Face au mépris affiché du premier adjoint au maire, qui déclare que l’insécurité locale  « fait doucement sourire le préfet », un habitant excédé répond de manière cinglante : « Les électeurs victimes des incivilités apprécieront le sens de la relativité de leur élu. (…)

 

Eh bien non, justement, ils « n’apprécieront » pas. Ils continueront d’aller voter, encore et toujours, tantôt pour des lopes de droite, tantôt pour des forts en gueule de gauche. « Peuple, troupeau, femme, pharisien, électeur », merci Frédo de nous rappeler constamment ces quelques évidentes similitudes. Notons que, sur ces z’entrefaits, les Zids se lancent eux aussi dans le racolage des suffragets et suffragettes, façon Front National 2.0, comme le dit un commentateur. Si ça peut achever le Front 1.0, pourquoi pas ? Ca fait depuis 2002 qu’il ne fait plus marrer personne, ni peur à grand-monde.

 

*

 

Nos zélus à nous, en Chuiche, s’envoient des boulettes de papier à la figure pour savoir s’il faut rénover la force de frappe aérienne de suite ou un chouïa plus tard. Au TJ, un ancien pilote lourdement galonné explique que c’est nécessaire pour faire la police parmi le trafic aérien civil (le plus dense de ce coin de planète, ma bonne dame), exactement comme la flicaille se permet de faire des contrôles sur la route pour traquer les ceintures mal bouclées ou l’irrespect des zones 30 par les nazis de la route. J’ai zappé à ce moment de sa démonstration, j’ignore donc s’il y a des arguments encore plus cons, ou s’il a proposé au contraire d’utiliser les futurs avions de chasse pour aller bombarder Tripoli.

 

*

 

En Chuiche toujours, ça discutaille ferme autour de l’inepte initiative visant à permettre aux mosquées de proliférer en échange de leur renoncement solennel à leurs clochers à cloche humaine. Les coincés du cul moralistes tentent de faire interdire l’affiche bouffonne des initiants, lesquels s’emballent la bite dans le linceul de la Liberté de Parole Bafouée.

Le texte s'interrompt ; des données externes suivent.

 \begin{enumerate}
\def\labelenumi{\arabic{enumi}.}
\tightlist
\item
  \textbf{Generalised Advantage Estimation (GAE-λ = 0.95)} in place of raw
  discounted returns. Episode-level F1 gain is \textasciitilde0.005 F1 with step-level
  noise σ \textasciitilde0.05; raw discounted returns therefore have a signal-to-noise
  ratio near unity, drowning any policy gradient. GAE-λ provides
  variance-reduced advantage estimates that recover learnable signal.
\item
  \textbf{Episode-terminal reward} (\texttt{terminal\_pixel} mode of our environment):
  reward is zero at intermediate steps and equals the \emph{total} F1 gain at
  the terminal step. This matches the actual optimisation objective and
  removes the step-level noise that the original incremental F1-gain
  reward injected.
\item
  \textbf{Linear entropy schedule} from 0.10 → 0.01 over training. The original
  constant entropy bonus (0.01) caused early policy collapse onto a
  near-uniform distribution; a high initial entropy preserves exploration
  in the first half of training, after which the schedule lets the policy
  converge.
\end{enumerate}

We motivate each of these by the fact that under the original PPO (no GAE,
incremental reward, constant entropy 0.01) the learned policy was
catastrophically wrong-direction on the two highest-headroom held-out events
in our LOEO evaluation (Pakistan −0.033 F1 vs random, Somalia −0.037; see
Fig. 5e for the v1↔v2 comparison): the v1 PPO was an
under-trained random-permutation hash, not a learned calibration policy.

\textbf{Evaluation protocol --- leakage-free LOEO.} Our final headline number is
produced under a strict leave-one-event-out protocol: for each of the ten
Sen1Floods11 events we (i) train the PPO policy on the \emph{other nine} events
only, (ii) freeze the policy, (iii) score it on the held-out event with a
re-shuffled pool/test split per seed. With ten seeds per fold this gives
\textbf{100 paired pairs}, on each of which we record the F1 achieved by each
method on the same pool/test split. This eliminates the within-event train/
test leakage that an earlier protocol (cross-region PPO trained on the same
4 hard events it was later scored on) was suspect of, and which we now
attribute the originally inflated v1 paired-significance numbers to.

L’islam religion-sympa contre l’islam religion-méchante-mais-si-les-intégristes-font-un-effort-y-a-pas-de-lézard. Voilà où nous en sommes, voilà le brutal clivage idéologique du moment.

 

 

L’initiative, bien sûr, finira aux cagoinces, avec une participation légèrement au-dessus de la moyenne (c’est pas tous les jours que Monsieur Bolomey va voter sur un truc plus pimenté qu’un nouvel arrêté d’imposition), et sur un score négatif à quelques poils de cul près. Grâce à ces quelques pourcents, nos journachiennes pourront présenter le résultat du scrutin comme « une gifle pour l’UDC », celle qu’ils n’auraient jamais les couilles de balancer à la gueule d’un électeur réac pesant plus de quarante kilos.

 

 

Tout cela est d’un ennui si écrabouillant que même picoler à l’Amarone ne suffit pas à combattre l’écoeurement. Ne demeure que l’envie d’un éternel coma, dont on ne voudrait se réveiller qu’au bruit d’immeubles qui s’effondrent. Ca tombe bien, l’hiver approche. Depuis que les températures ont changé, je subis la rage d’une fringale furieuse, instincts fouettés du plantigrade inquiet de s’empiffrer un maximum avant d’aller se rouler en boule au fond d’une grotte.